I have a solution with dynamic programming, and it is O( X * Y * Z * |stores| ). On my code I am assuming that X + Y + Z = N, but that can be easily change to address a more general case where X + Y + Z <= N.
The solution was able to find the correct answer for this specific instance. I hope that the competition is really over and this is not an answer to a problem from an on-going competition.
It is worth to mention that this code find the OPTIMAL solution. You can probably be more efficient with some heuristic, but you will have to give up on finding the Optimal solution.
#include <vector>
#include <algorithm>
#include <utility>
#include <iostream>
#include <array>
using namespace std;
long long solver(const int X, const int Y, const int Z, const vector< array<long long, 3> >& stores )
{
const int total_stores = (int) stores.size();
long long DP[X + 1][Y + 1][Z + 1][total_stores + 1];
// we will consider the stores indexed from [1, ..., total_stores ]
// DP[v1][v2][v3][i] -> Best way of selecting v1 coins of type A,
// v2 coins of type B
// v3 coins of type C
// and we can consider only the stores from [1, ..., i]
// Initializing DP
for(int x = 0; x <= X; ++x)
{
for(int y = 0; y <= Y; ++y)
{
for(int z = 0; z <= Z; ++z)
{
for(int i = 0; i <= total_stores; ++i)
{
DP[x][y][z][i] = 0;
}
}
}
}
// Computing the actual values
for(int x = 0; x <= X; ++x)
{
for(int y = 0; y <= Y && x + y <= total_stores; ++y)
{
for(int z = 0; z <= Z && x + y + z <= total_stores; ++z)
{
for(int i = x + y + z; i <= total_stores; ++i)
{
if( i == 0) continue;
// the values from vector are indexed from 0, but
// here we will index them from 1, so watch out!

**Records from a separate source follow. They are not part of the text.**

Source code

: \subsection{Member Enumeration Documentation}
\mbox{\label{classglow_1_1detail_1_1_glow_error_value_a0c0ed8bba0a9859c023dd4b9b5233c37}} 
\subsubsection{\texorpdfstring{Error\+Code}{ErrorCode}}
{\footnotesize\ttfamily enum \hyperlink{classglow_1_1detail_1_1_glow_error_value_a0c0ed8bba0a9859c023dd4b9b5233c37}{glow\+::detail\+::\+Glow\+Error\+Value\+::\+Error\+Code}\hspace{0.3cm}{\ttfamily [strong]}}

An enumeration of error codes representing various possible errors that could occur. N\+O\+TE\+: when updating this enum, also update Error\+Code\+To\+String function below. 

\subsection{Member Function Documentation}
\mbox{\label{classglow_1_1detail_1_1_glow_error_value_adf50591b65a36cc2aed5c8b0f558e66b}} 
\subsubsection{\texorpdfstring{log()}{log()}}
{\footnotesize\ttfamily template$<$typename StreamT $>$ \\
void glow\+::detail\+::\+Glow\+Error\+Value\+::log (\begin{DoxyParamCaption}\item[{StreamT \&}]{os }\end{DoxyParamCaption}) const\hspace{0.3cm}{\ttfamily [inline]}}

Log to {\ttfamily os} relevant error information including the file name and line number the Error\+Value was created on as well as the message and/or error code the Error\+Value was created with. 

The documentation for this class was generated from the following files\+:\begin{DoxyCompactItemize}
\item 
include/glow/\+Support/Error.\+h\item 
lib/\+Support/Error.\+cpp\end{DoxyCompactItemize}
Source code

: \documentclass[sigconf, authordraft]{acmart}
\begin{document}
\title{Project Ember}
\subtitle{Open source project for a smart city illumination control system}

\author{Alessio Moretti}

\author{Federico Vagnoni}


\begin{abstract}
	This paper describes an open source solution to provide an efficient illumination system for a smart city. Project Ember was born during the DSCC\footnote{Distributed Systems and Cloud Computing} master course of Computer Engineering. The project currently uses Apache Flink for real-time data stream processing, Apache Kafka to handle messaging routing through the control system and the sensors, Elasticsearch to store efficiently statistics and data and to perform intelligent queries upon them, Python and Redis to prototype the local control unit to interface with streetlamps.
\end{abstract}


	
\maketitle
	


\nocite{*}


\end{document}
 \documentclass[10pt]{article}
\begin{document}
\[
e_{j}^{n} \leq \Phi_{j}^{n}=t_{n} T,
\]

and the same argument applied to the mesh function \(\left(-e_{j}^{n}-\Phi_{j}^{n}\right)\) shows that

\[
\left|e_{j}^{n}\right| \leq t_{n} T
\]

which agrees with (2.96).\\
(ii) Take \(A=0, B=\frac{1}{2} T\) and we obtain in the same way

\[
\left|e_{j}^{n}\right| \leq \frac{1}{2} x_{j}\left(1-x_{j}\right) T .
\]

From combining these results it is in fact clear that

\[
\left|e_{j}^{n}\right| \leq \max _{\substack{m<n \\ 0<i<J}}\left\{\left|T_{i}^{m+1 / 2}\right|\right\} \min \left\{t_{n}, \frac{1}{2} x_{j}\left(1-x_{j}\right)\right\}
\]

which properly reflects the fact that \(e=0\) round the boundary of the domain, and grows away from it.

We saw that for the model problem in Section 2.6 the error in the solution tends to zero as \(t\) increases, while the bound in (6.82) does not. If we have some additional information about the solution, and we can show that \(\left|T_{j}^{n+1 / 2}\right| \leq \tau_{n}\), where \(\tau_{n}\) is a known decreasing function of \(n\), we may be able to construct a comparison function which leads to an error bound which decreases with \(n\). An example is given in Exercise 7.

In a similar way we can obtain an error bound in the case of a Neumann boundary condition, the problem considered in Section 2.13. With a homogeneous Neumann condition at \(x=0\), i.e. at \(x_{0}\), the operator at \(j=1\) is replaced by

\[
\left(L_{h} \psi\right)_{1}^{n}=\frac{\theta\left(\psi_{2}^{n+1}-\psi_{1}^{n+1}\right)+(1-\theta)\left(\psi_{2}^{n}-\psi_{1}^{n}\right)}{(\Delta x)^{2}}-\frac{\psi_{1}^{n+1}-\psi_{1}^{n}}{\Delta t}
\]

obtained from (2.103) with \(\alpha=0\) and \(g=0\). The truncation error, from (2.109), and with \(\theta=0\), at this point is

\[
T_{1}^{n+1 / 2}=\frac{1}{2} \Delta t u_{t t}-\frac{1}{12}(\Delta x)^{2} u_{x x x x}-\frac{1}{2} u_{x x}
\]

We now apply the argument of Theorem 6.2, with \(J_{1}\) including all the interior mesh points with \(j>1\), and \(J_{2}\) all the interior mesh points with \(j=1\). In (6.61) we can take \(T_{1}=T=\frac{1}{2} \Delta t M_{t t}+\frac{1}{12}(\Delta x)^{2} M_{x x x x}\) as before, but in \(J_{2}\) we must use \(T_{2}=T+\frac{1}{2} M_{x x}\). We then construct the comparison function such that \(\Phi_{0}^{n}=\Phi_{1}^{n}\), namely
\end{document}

DP[x][y][z][i] = DP[x][y][z][i - 1]; // We have the option of not using any coins from this specific store
if( x > 0) DP[x][y][z][i] = max( DP[x][y][z][i],
DP[x - 1][y][z][i - 1] + stores[i - 1][0]); // We can use the coin A from this store
if( y > 0) DP[x][y][z][i] = max( DP[x][y][z][i],
DP[x][y - 1][x][i - 1] + stores[i - 1][1]); // We can use the coin B from this store
if( z > 0) DP[x][y][z][i] = max( DP[x][y][z][i],
DP[x][y][z - 1][i - 1] + stores[i - 1][2]); // We can use the coin C from this store
}
}
}
}
return DP[X][Y][Z][total_stores];
}
int main()
{
vector< array<long long, 3> > stores;
stores.emplace_back(array<long long, 3>{5, 3, 4} );
stores.emplace_back(array<long long, 3>{8, 6, 1} );
stores.emplace_back(array<long long, 3>{10, 3, 3} );
stores.emplace_back(array<long long, 3>{5, 1, 5} );
const int X = 2;
const int Y = 1;
const int Z = 1;
cout << "value of the solution is = " << solver( X, Y, Z, stores ) << endl;
return 0;
}